With accumulating evidence suggesting the feasibility of TAVR as a relatively low-risk therapeutic alternative to conventional surgery for patients diagnosed with severe symptomatic aortic valve stenosis60,61,62, TAVR is expected to gain increasing popularity among those who are at high risk for surgical repair. Although GA may be preferred over sedation/local anesthesia due to its ability to facilitate timely surgical correction and enable real-time monitoring through transesophageal echocardiography during the early learning curve development for TAVR, sedation/local anesthesia may be an optimal choice for patients receiving TAVR based on the finding of the current meta-analysis, especially for those at high risk of POD (e.g., anticipated prolonged mechanical ventilation). On the other hand, if GA is indicated (e.g., at the early stage of the learning curve), implementation of appropriate preventive strategies may be indicated. Non-pharmacological strategies including multicomponent interventions, avoidance of peri-operative benzodiazepines, minimizing precipitating events, using processed electroencephalogram monitoring (e.g., bispectral index) to guide anesthetics titration may be beneficial63,64,65, while strategies for pharmacological prophylaxis such as the use of antipsychotics and peri-procedural dexmedetomidine as well as optimizing postoperative pain control have also been reported63,64,66. Besides, a previous meta-analysis of six studies reported that perioperative melatonin, a natural hormone known to regulate sleep–wake cycles, could be effective for preventing POD in older patients66.
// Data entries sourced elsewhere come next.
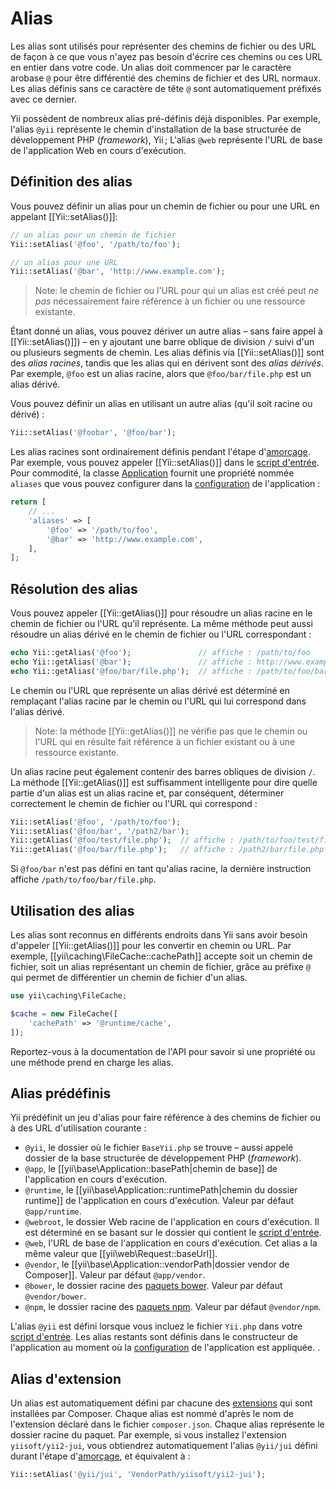 Alias
=====

Les alias sont utilisés  pour représenter des chemins de fichier ou des URL de façon à ce que vous n'ayez pas besoin d'écrire ces chemins ou ces URL en entier dans votre code. Un alias doit commencer par le caractère arobase `@` pour être différentié des chemins de fichier et des URL normaux. Les alias définis sans ce caractère de tête `@` sont automatiquement préfixés avec ce dernier.

Yii possèdent de nombreux alias pré-définis déjà disponibles. Par exemple, l'alias `@yii` représente le chemin d'installation de la base structurée de développement PHP (*framework*), Yii ; L'alias `@web` représente l'URL de base de l'application Web en cours d'exécution.

Définition des alias <span id="defining-aliases"></span>
--------------------

Vous pouvez définir un alias pour un chemin de fichier ou pour une URL en appelant [[Yii::setAlias()]]:

```php
// un alias pour un chemin de fichier
Yii::setAlias('@foo', '/path/to/foo');

// un alias pour une URL
Yii::setAlias('@bar', 'http://www.example.com');
```

> Note: le chemin de fichier ou l'URL pour qui un alias est créé peut *ne pas* nécessairement faire référence à un fichier ou une ressource existante.

Étant donné un alias, vous pouvez dériver un autre alias – sans faire appel à [[Yii::setAlias()]]) – en y ajoutant une barre oblique de division `/` suivi d'un ou plusieurs segments de chemin. Les alias définis via [[Yii::setAlias()]] sont des *alias racines*, tandis que les alias qui en dérivent sont des *alias dérivés*. Par exemple, `@foo` est un alias racine, alors que `@foo/bar/file.php` est un alias dérivé.

Vous pouvez définir un alias en utilisant un autre alias (qu'il soit racine ou dérivé) :

```php
Yii::setAlias('@foobar', '@foo/bar');
```

Les alias racines sont ordinairement définis pendant l'étape d'[amorçage](runtime-bootstrapping.md). Par exemple, vous pouvez appeler [[Yii::setAlias()]] dans le [script d'entrée](structure-entry-scripts.md). Pour commodité, la classe [Application](structure-applications.md) fournit une propriété nommée `aliases` que vous pouvez configurer dans la [configuration](concept-configurations.md) de l'application :

```php
return [
    // ...
    'aliases' => [
        '@foo' => '/path/to/foo',
        '@bar' => 'http://www.example.com',
    ],
];
```


Résolution des alias <span id="resolving-aliases"></span>
--------------------

Vous pouvez appeler [[Yii::getAlias()]] pour résoudre un alias racine en le chemin de fichier ou l'URL qu'il représente. La même méthode peut aussi résoudre un alias dérivé en le chemin de fichier ou l'URL correspondant :

```php
echo Yii::getAlias('@foo');               // affiche : /path/to/foo
echo Yii::getAlias('@bar');               // affiche : http://www.example.com
echo Yii::getAlias('@foo/bar/file.php');  // affiche : /path/to/foo/bar/file.php
```

Le chemin ou l'URL que représente un alias dérivé est déterminé en remplaçant l'alias racine par le chemin ou l'URL qui lui correspond dans l'alias dérivé.

> Note: la méthode [[Yii::getAlias()]] ne vérifie pas que le chemin ou l'URL qui en résulte fait référence à un fichier existant ou à une ressource existante.


Un alias racine peut également contenir des barres obliques de division `/`. La méthode [[Yii::getAlias()]] est suffisamment intelligente pour dire quelle partie d'un alias est un alias racine et, par conséquent, déterminer correctement le chemin de fichier ou l'URL qui correspond : 

```php
Yii::setAlias('@foo', '/path/to/foo');
Yii::setAlias('@foo/bar', '/path2/bar');
Yii::getAlias('@foo/test/file.php');  // affiche : /path/to/foo/test/file.php
Yii::getAlias('@foo/bar/file.php');   // affiche : /path2/bar/file.php
```

Si `@foo/bar` n'est pas défini en tant qu'alias racine, la dernière instruction affiche `/path/to/foo/bar/file.php`.


Utilisation des alias <span id="using-aliases"></span>
---------------------

Les alias sont reconnus en différents endroits dans Yii sans avoir besoin d'appeler [[Yii::getAlias()]] pour les convertir en chemin ou URL. Par exemple, [[yii\caching\FileCache::cachePath]] accepte soit un chemin de fichier, soit un alias représentant un chemin de fichier, grâce au préfixe `@` qui permet de différentier un chemin de fichier d'un alias.

```php
use yii\caching\FileCache;

$cache = new FileCache([
    'cachePath' => '@runtime/cache',
]);
```

Reportez-vous à la documentation de l'API pour savoir si une propriété ou une méthode prend en charge les alias.


Alias prédéfinis  <span id="predefined-aliases"></span>
----------------

Yii prédéfinit un jeu d'alias pour faire référence à des chemins de fichier ou à des URL d'utilisation courante :

- `@yii`, le dossier où le fichier `BaseYii.php` se trouve – aussi appelé dossier de la base structurée de développement PHP (*framework*).
- `@app`, le  [[yii\base\Application::basePath|chemin de base]] de l'application en cours d'exécution. 
- `@runtime`, le [[yii\base\Application::runtimePath|chemin du dossier runtime]] de l'application en cours d'exécution. Valeur par défaut `@app/runtime`.
- `@webroot`, le dossier Web racine de l'application en cours d'exécution. Il est déterminé en se basant sur le dossier qui contient le [script d'entrée](structure-entry-scripts.md).
- `@web`, l'URL de base de l'application en cours d'exécution. Cet alias a la même valeur que  [[yii\web\Request::baseUrl]].
- `@vendor`, le [[yii\base\Application::vendorPath|dossier vendor de Composer]]. Valeur par défaut `@app/vendor`.
- `@bower`, le dossier racine des [paquets bower](http://bower.io/). Valeur par défaut `@vendor/bower`.
- `@npm`, le dossier racine des [paquets npm](https://www.npmjs.org/). Valeur par défaut `@vendor/npm`.

L'alias `@yii` est défini lorsque vous incluez le fichier `Yii.php` dans votre [script d'entrée](structure-entry-scripts.md). Les alias restants sont définis dans le constructeur de l'application au moment où la [configuration](concept-configurations.md) de l'application est appliquée.
 .


Alias d'extension <span id="extension-aliases"></span>
-----------------

Un alias est automatiquement défini par chacune des [extensions](structure-extensions.md) qui sont installées par Composer. Chaque alias est nommé d'après le nom de l'extension déclaré dans le fichier `composer.json`. Chaque alias représente le dossier racine du paquet. Par exemple, si vous installez l'extension `yiisoft/yii2-jui`, vous obtiendrez automatiquement l'alias `@yii/jui` défini durant l'étape d'[amorçage](runtime-bootstrapping.md), et équivalent à :

```php
Yii::setAlias('@yii/jui', 'VendorPath/yiisoft/yii2-jui');
```
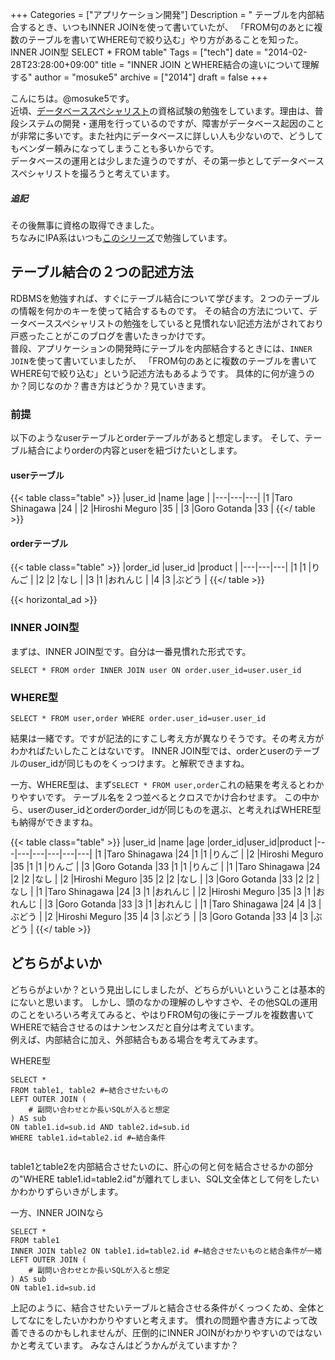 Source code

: +++
Categories = ["アプリケーション開発"]
Description = " テーブルを内部結合するとき、いつもINNER JOINを使って書いていたが、 「FROM句のあとに複数のテーブルを書いてWHERE句で絞り込む」やり方があることを知った。  INNER JOIN型  SELECT * FROM table"
Tags = ["tech"]
date = "2014-02-28T23:28:00+09:00"
title = "INNER JOIN とWHERE結合の違いについて理解する"
author = "mosuke5"
archive = ["2014"]
draft = false
+++

こんにちは。@mosuke5です。  
近頃、[データベーススペシャリスト](https://www.jitec.ipa.go.jp/1_11seido/db.html)の資格試験の勉強をしています。理由は、普段システムの開発・運用を行っているのですが、障害がデータベース起因のことが非常に多いです。また社内にデータベースに詳しい人も少ないので、どうしてもベンダー頼みになってしまうことも多いからです。  
データベースの運用とは少しまた違うのですが、その第一歩としてデータベーススペシャリストを撮ろうと考えています。

##### 追記
その後無事に資格の取得できました。  
ちなみにIPA系はいつも<a href="https://amzn.to/2Xeg1Yu" target="_blank">このシリーズ</a>で勉強しています。
<!--more-->

## テーブル結合の２つの記述方法
RDBMSを勉強すれば、すぐにテーブル結合について学びます。２つのテーブルの情報を何かのキーを使って結合するものです。
その結合の方法について、データベーススペシャリストの勉強をしていると見慣れない記述方法がされており戸惑ったことがこのブログを書いたきっかけです。  
普段、アプリケーションの開発時にテーブルを内部結合するときには、`INNER JOIN`を使って書いていましたが、
「FROM句のあとに複数のテーブルを書いてWHERE句で絞り込む」という記述方法もあるようです。
具体的に何が違うのか？同じなのか？書き方はどうか？見ていきます。

### 前提
以下のようなuserテーブルとorderテーブルがあると想定します。
そして、テーブル結合によりorderの内容とuserを紐づけたいとします。

#### userテーブル
{{< table class="table" >}}
|user_id  |name  |age  |
|---|---|---|
|1  |Taro Shinagawa  |24  |
|2  |Hiroshi Meguro  |35  |
|3  |Goro Gotanda  |33  |
{{</ table >}}

#### orderテーブル
{{< table class="table" >}}
|order_id  |user_id  |product  |
|---|---|---|
|1  |1  |りんご  |
|2  |2  |なし  |
|3  |1  |おれんじ  |
|4  |3  |ぶどう  |
{{</ table >}}

{{< horizontal_ad >}}

### INNER JOIN型
まずは、INNER JOIN型です。自分は一番見慣れた形式です。

```mysql
SELECT * FROM order INNER JOIN user ON order.user_id=user.user_id
```

### WHERE型

```mysql
SELECT * FROM user,order WHERE order.user_id=user.user_id
```

結果は一緒です。ですが記法的にすこし考え方が異なりそうです。その考え方がわかればたいしたことはないです。
INNER JOIN型では、orderとuserのテーブルのuser_idが同じものをくっつけます。と解釈できますね。

一方、WHERE型は、まず`SELECT * FROM user,order`これの結果を考えるとわかりやすいです。
テーブル名を２つ並べるとクロスでかけ合わせます。
この中から、userのuser_idとorderのorder_idが同じものを選ぶ、と考えればWHERE型も納得ができますね。

{{< table class="table" >}}
|user_id  |name  |age  |order_id|user_id|product
|---|---|---|---|---|---|
|1  |Taro Shinagawa  |24  |1  |1  |りんご  |
|2  |Hiroshi Meguro  |35  |1  |1  |りんご  |
|3  |Goro Gotanda  |33  |1  |1  |りんご  |
|1  |Taro Shinagawa  |24  |2  |2  |なし  |
|2  |Hiroshi Meguro  |35  |2  |2  |なし  |
|3  |Goro Gotanda  |33  |2  |2  |なし  |
|1  |Taro Shinagawa  |24  |3  |1  |おれんじ  |
|2  |Hiroshi Meguro  |35  |3  |1  |おれんじ  |
|3  |Goro Gotanda  |33  |3  |1  |おれんじ  |
|1  |Taro Shinagawa  |24  |4  |3  |ぶどう  |
|2  |Hiroshi Meguro  |35  |4  |3  |ぶどう  |
|3  |Goro Gotanda  |33  |4  |3  |ぶどう  |
{{</ table >}}

## どちらがよいか
どちらがよいか？という見出しにしましたが、どちらがいいということは基本的にないと思います。
しかし、頭のなかの理解のしやすさや、その他SQLの運用のことをいろいろ考えてみると、やはりFROM句の後にテーブルを複数書いてWHEREで結合させるのはナンセンスだと自分は考えています。  
例えば、内部結合に加え、外部結合もある場合を考えてみます。
<p>WHERE型</p>

```mysql
SELECT * 
FROM table1, table2 #←結合させたいもの
LEFT OUTER JOIN (
    # 副問い合わせとか長いSQLが入ると想定
) AS sub
ON table1.id=sub.id AND table2.id=sub.id
WHERE table1.id=table2.id #←結合条件
 
```
<p>table1とtable2を内部結合させたいのに、肝心の何と何を結合させるかの部分の"WHERE table1.id=table2.id"が離れてしまい、SQL文全体として何をしたいかわかりずらいきがします。</p>
<p>一方、INNER JOINなら</p>

```mysql
SELECT * 
FROM table1
INNER JOIN table2 ON table1.id=table2.id #←結合させたいものと結合条件が一緒
LEFT OUTER JOIN (
    # 副問い合わせとか長いSQLが入ると想定
) AS sub
ON table1.id=sub.id
```

上記のように、結合させたいテーブルと結合させる条件がくっつくため、全体としてなにをしたいかわかりやすいと考えます。
慣れの問題や書き方によって改善できるのかもしれませんが、圧倒的にINNER JOINがわかりやすいのではないかと考えています。
みなさんはどうかんがえていますか？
There were several limitations in the current study. First, because we mostly included retrospective studies, the causality relationship between GA exposure and POD risk could not be definitely established. Second, although confounding factors such as peri-procedural hypotension or history of cognitive impairment may contribute to this cognitive dysfunction, they were not investigated due to unavailable information. Third, the effects of other predisposing factors including advanced age, gender, and technique of TAVR, which have been well-described in a recent meta-analysis11, were not investigated in the present study. Third, our results, which were derived mostly from patients aged more than 80 years, may not be extrapolated to younger populations. Finally, we did not evaluate the long-term influence of POD as this information was not available in most studies.

Conclusion

Our analysis of 10,678 patients over 75 years of age receiving TAVR showed an elevated risk of postoperative delirium following general anesthesia exposure with a low risk of publication bias and consistency of result on sensitivity analysis. The inclusion of mostly observational studies in the current study warrants further randomized controlled clinical investigations to support our findings and to elucidate the efficacy of possible preventive strategies (e.g., dexmedetomidine administration) against postoperative delirium in this clinical setting.